Task to complete:
What lines in the data hold the string "module"? Show them.

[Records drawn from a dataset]
----
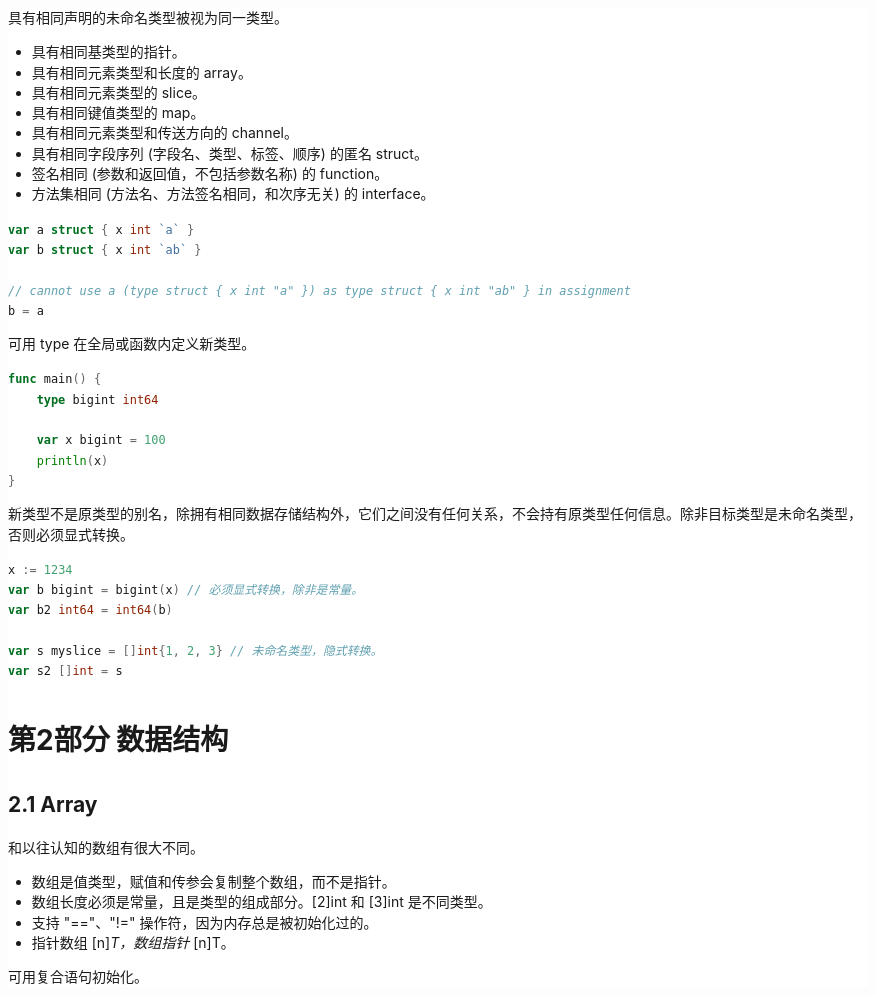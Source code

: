 具有相同声明的未命名类型被视为同一类型。

- 具有相同基类型的指针。
- 具有相同元素类型和长度的 array。
- 具有相同元素类型的 slice。
- 具有相同键值类型的 map。
- 具有相同元素类型和传送方向的 channel。
- 具有相同字段序列 (字段名、类型、标签、顺序) 的匿名 struct。
- 签名相同 (参数和返回值，不包括参数名称) 的 function。
- 方法集相同 (方法名、方法签名相同，和次序无关) 的 interface。

```go
var a struct { x int `a` }
var b struct { x int `ab` }

// cannot use a (type struct { x int "a" }) as type struct { x int "ab" } in assignment
b = a
```

可用 type 在全局或函数内定义新类型。

```go
func main() {
    type bigint int64

    var x bigint = 100
    println(x)
}
```

新类型不是原类型的别名，除拥有相同数据存储结构外，它们之间没有任何关系，不会持有原类型任何信息。除非目标类型是未命名类型，否则必须显式转换。

```go
x := 1234
var b bigint = bigint(x) // 必须显式转换，除非是常量。
var b2 int64 = int64(b)

var s myslice = []int{1, 2, 3} // 未命名类型，隐式转换。
var s2 []int = s
```



# 第2部分 数据结构

## 2.1 Array

和以往认知的数组有很大不同。

- 数组是值类型，赋值和传参会复制整个数组，而不是指针。
- 数组长度必须是常量，且是类型的组成部分。[2]int 和 [3]int 是不同类型。
- 支持 "=="、"!=" 操作符，因为内存总是被初始化过的。
- 指针数组 [n]*T，数组指针* [n]T。

可用复合语句初始化。
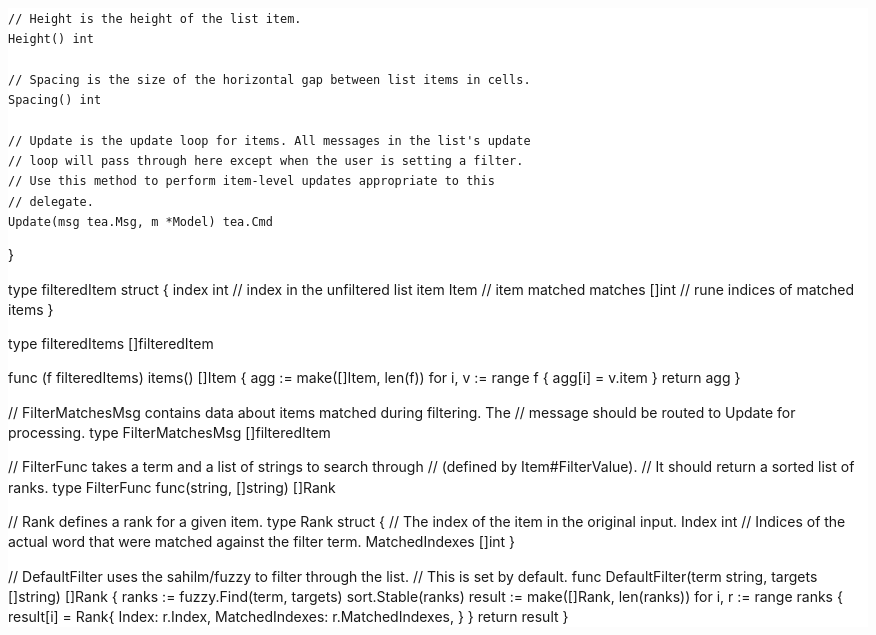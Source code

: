 	// Height is the height of the list item.
	Height() int

	// Spacing is the size of the horizontal gap between list items in cells.
	Spacing() int

	// Update is the update loop for items. All messages in the list's update
	// loop will pass through here except when the user is setting a filter.
	// Use this method to perform item-level updates appropriate to this
	// delegate.
	Update(msg tea.Msg, m *Model) tea.Cmd
}

type filteredItem struct {
	index   int   // index in the unfiltered list
	item    Item  // item matched
	matches []int // rune indices of matched items
}

type filteredItems []filteredItem

func (f filteredItems) items() []Item {
	agg := make([]Item, len(f))
	for i, v := range f {
		agg[i] = v.item
	}
	return agg
}

// FilterMatchesMsg contains data about items matched during filtering. The
// message should be routed to Update for processing.
type FilterMatchesMsg []filteredItem

// FilterFunc takes a term and a list of strings to search through
// (defined by Item#FilterValue).
// It should return a sorted list of ranks.
type FilterFunc func(string, []string) []Rank

// Rank defines a rank for a given item.
type Rank struct {
	// The index of the item in the original input.
	Index int
	// Indices of the actual word that were matched against the filter term.
	MatchedIndexes []int
}

// DefaultFilter uses the sahilm/fuzzy to filter through the list.
// This is set by default.
func DefaultFilter(term string, targets []string) []Rank {
	ranks := fuzzy.Find(term, targets)
	sort.Stable(ranks)
	result := make([]Rank, len(ranks))
	for i, r := range ranks {
		result[i] = Rank{
			Index:          r.Index,
			MatchedIndexes: r.MatchedIndexes,
		}
	}
	return result
}


[glow]: https://github.com/charmbracelet/glow
[otherstuff]: https://github.com/charmbracelet/bubbletea/#bubble-tea-in-the-wild
[harmonica]: https://github.com/charmbracelet/harmonica
[reflow]: https://github.com/muesli/reflow
[contribute]: https://github.com/charmbracelet/bubbles/contribute
[kancli]: https://github.com/charmbracelet/kancli/blob/main/main.go#L45
[itemDelegate]: https://pkg.go.dev/github.com/charmbracelet/bubbles/list#ItemDelegate
[replacedLine]: https://github.com/charmbracelet/bubbletea/blob/main/examples/list-default/main.go#L77
[listDefault]: https://github.com/charmbracelet/bubbletea/tree/main/examples/list-default
[customDelegate]: https://github.com/charmbracelet/bubbletea/blob/main/examples/list-simple/main.go#L29-L50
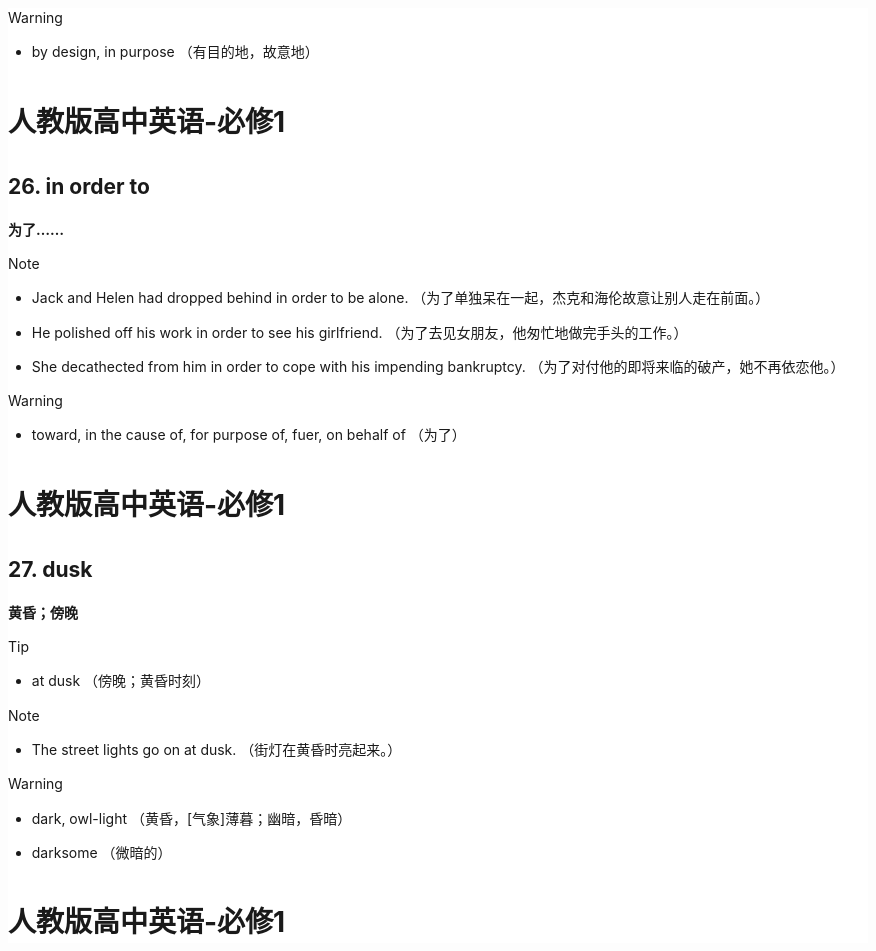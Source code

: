 > [!WARNING]
>
> - by design, in purpose （有目的地，故意地）
>

# 人教版高中英语-必修1

## 26. in order to

**为了……**

> [!NOTE]
>
> - Jack and Helen had dropped behind in order to be alone. （为了单独呆在一起，杰克和海伦故意让别人走在前面。）
>
> - He polished off his work in order to see his girlfriend. （为了去见女朋友，他匆忙地做完手头的工作。）
>
> - She decathected from him in order to cope with his impending bankruptcy. （为了对付他的即将来临的破产，她不再依恋他。）
>

> [!WARNING]
>
> - toward, in the cause of, for purpose of, fuer, on behalf of （为了）
>

# 人教版高中英语-必修1

## 27. dusk

**黄昏；傍晚**

> [!TIP]
>
> - at dusk （傍晚；黄昏时刻）
>

> [!NOTE]
>
> - The street lights go on at dusk. （街灯在黄昏时亮起来。）
>

> [!WARNING]
>
> - dark, owl-light （黄昏，[气象]薄暮；幽暗，昏暗）
>
> - darksome （微暗的）
>

# 人教版高中英语-必修1

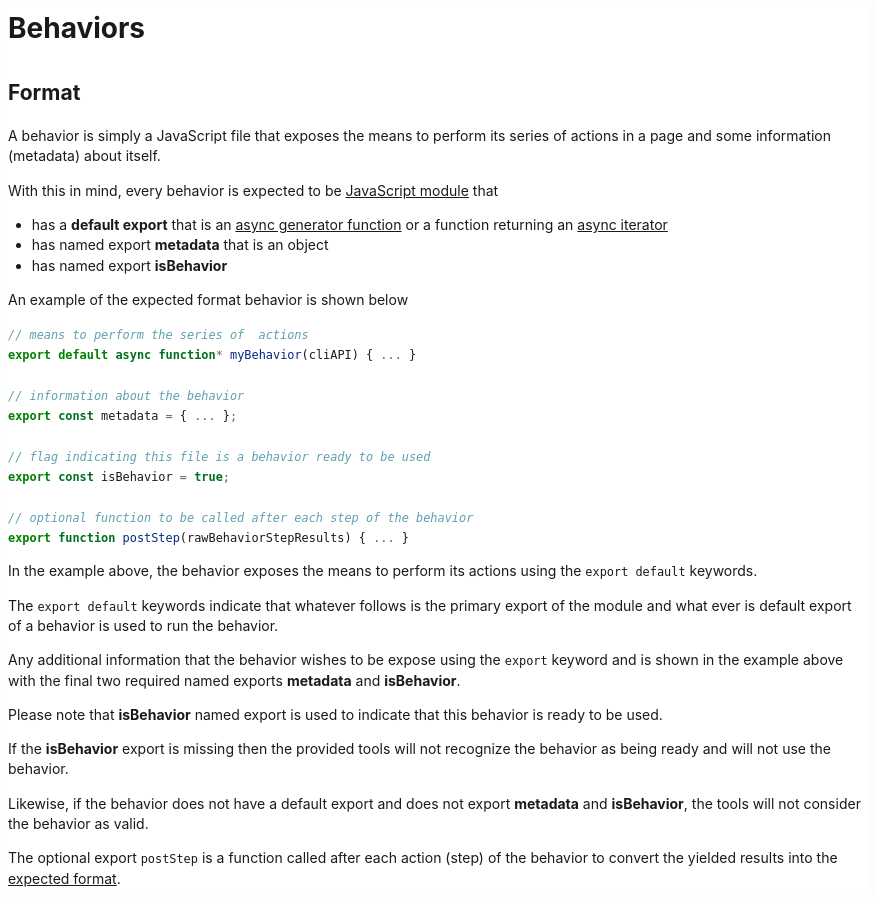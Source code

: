 # Behaviors

## Format

A behavior is simply a JavaScript file that exposes the means to perform its series of actions in a page and some information (metadata) about itself.

With this in mind, every behavior is expected to be [JavaScript module](https://developer.mozilla.org/en-US/docs/Web/JavaScript/Guide/Modules) that

- has a **default export** that is an [async generator function](https://developer.mozilla.org/en-US/docs/Web/JavaScript/Reference/Statements/for-await...of#Iterating_over_async_generators) or a function returning an [async iterator](https://developer.mozilla.org/en-US/docs/Web/JavaScript/Reference/Global_Objects/Symbol/asyncIterator)
- has named export **metadata** that is an object
- has named export **isBehavior**

An example of the expected format behavior is shown below

```js
// means to perform the series of  actions
export default async function* myBehavior(cliAPI) { ... }

// information about the behavior
export const metadata = { ... };

// flag indicating this file is a behavior ready to be used
export const isBehavior = true;

// optional function to be called after each step of the behavior
export function postStep(rawBehaviorStepResults) { ... }
```

In the example above, the behavior exposes the means to perform its actions using the `export default` keywords.

The `export default` keywords indicate that whatever follows is the primary export of the module and what ever is default export of a behavior is used to run the behavior.

Any additional information that the behavior wishes to be expose using the `export` keyword and is shown in the example above with the final two required named exports **metadata** and **isBehavior**.

Please note that **isBehavior** named export is used to indicate that this behavior is ready to be used.

If the **isBehavior** export is missing then the provided tools will not recognize the behavior as being ready and will not use the behavior.

Likewise, if the behavior does not have a default export and does not export **metadata** and **isBehavior**, the tools will not consider the behavior as valid.

The optional export `postStep` is a function called after each action (step) of the behavior to convert the yielded results into the [expected format](../typedef/index.html#static-typedef-BehaviorStepResults).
----
Written answer:
With this in mind, every behavior is expected to be [JavaScript module](https://developer.mozilla.org/en-US/docs/Web/JavaScript/Guide/Modules) that
The `export default` keywords indicate that whatever follows is the primary export of the module and what ever is default export of a behavior is used to run the behavior.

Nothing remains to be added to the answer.